The key sessions will be your long weekend runs, including the longest training run before race day. Ideally this should be performed on a route that closely resembles the profile and demands of the race. This gives you the opportunity to get a good feel of how your body may respond to that distance and loading on race day, what kind of pacing strategy may work best on the day, and how your body responds to different nutrition and hydration options. The peak phase will also incorporate the most race-specific speed and hill sessions, typically race-pace tempo efforts and long hill climbs that resemble the profile of the hills of your race. This short intense period exposes your body to the likely demands you will have on race day, with the idea that with adequate rest and recovery during the taper phase, your body will have recovered and adapted to be better equipped to face those demands on race day. It will also provide you with greater confidence in your abilities, so you are better mentally equipped to take on the race.
THE TAPER PHASE
At the end of the peak phase, your body will be tired and in need of rest. Tapering is needed to recover adequately from all your training, allow for the adaptations you were chasing to take effect, and to enable you to feel fresh and race ready when the big day comes. The taper phase should last for two to three weeks, so for this year’s TTOM, you should start your taper by 24 March at the latest.

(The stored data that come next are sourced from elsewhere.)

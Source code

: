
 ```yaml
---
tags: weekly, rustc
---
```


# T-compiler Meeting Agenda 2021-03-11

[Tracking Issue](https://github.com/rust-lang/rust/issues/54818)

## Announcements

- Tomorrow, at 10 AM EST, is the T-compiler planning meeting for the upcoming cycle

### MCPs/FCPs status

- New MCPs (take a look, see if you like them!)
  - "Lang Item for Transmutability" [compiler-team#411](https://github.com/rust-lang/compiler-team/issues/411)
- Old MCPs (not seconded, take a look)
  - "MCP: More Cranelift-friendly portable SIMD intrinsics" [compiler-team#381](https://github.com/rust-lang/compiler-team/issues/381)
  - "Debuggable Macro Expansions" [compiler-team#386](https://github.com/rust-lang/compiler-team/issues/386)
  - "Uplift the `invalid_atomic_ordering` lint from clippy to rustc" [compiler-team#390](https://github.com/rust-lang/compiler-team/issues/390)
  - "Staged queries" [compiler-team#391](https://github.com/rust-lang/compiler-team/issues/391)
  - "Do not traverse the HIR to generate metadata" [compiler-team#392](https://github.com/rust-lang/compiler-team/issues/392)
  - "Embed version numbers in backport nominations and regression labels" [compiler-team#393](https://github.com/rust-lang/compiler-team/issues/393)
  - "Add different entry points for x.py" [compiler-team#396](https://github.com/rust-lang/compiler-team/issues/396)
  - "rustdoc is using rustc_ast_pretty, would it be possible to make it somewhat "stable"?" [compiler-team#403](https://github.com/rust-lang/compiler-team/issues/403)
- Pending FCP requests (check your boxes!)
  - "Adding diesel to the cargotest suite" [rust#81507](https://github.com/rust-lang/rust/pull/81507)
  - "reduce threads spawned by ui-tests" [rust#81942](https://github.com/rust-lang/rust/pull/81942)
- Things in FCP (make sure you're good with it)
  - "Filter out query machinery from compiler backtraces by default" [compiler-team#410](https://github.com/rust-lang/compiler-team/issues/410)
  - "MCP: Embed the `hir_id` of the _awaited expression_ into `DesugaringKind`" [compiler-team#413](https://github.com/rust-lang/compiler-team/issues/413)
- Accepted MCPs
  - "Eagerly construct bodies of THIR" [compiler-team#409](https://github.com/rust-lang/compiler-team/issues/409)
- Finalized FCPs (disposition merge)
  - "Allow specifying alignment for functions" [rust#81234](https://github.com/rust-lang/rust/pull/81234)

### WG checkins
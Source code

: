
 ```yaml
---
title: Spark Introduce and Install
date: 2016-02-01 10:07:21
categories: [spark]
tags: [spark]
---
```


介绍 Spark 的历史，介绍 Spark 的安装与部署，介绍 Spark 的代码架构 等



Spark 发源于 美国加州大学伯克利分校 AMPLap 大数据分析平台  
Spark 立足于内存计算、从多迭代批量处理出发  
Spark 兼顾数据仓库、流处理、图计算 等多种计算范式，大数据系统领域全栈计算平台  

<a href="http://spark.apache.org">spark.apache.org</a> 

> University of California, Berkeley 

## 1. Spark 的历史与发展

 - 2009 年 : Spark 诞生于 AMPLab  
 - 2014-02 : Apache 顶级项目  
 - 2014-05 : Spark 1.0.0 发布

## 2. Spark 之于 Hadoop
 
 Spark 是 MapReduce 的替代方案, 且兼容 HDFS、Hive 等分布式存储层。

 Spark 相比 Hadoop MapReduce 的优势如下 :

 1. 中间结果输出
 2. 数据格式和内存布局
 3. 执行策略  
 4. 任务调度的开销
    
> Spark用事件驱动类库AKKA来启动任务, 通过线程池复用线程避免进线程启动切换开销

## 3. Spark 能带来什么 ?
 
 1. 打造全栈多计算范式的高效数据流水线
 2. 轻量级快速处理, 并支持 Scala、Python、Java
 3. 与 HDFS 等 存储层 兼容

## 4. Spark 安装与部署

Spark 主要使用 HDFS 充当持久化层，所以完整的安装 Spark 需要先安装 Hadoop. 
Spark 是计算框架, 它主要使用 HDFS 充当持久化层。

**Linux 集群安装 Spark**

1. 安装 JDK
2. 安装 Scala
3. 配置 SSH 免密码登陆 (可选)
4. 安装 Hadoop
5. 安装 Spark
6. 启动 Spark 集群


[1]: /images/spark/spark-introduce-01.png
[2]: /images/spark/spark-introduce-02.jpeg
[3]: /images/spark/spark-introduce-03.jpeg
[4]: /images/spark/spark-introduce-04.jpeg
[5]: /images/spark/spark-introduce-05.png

Given that you have become accustomed to running a lot, you may feel like you should be doing more during this period. However, this is not the case. Training more than necessary during this period will cause undue fatigue, compromise your recovery and likely your race day performance. It is crucial that you avoid the urge to train more than prescribed, and that you trust the process. Both your total mileage and mileage of individual runs during this period will drop considerably from the peak phase. However, your frequency of runs should remain relatively similar. It is also recommended to maintain one or two speed sessions with short periods of faster-paced running and long recoveries. This helps to maintain leg speed and freshness and prime your nervous system for racing. It is recommended to maintain strength work too, but in the form of specific isometric exercises that load key muscle-tendon units of the lower limbs, as well as basic mobility and stability work.
Apart from these specific sessions, focus on getting more and better-quality sleep, eating well, staying well hydrated and keeping stress levels low. At the end of the day, the key is to arrive at race day feeling fresh, strong, healthy and ready to give your personal target a good go!
Proper Recovery
Recovery management should be a high priority for any athlete. While adequate stimulus is necessary for adaptation and increased fitness, the body has limited capacity to manage stress before injuries or overtraining effects occur. Overtraining can lead to decreased performance, lack of enjoyment, and increased injury susceptibility. Recovery needs to be managed alongside training load, with higher training loads requiring more recovery. Consulting a running coach or sport scientist can help you plan training and recovery periods based on individual factors. Proper nutrition, hydration, and sleep are fundamental to recovery, with no tool or strategy able to replace these essential aspects.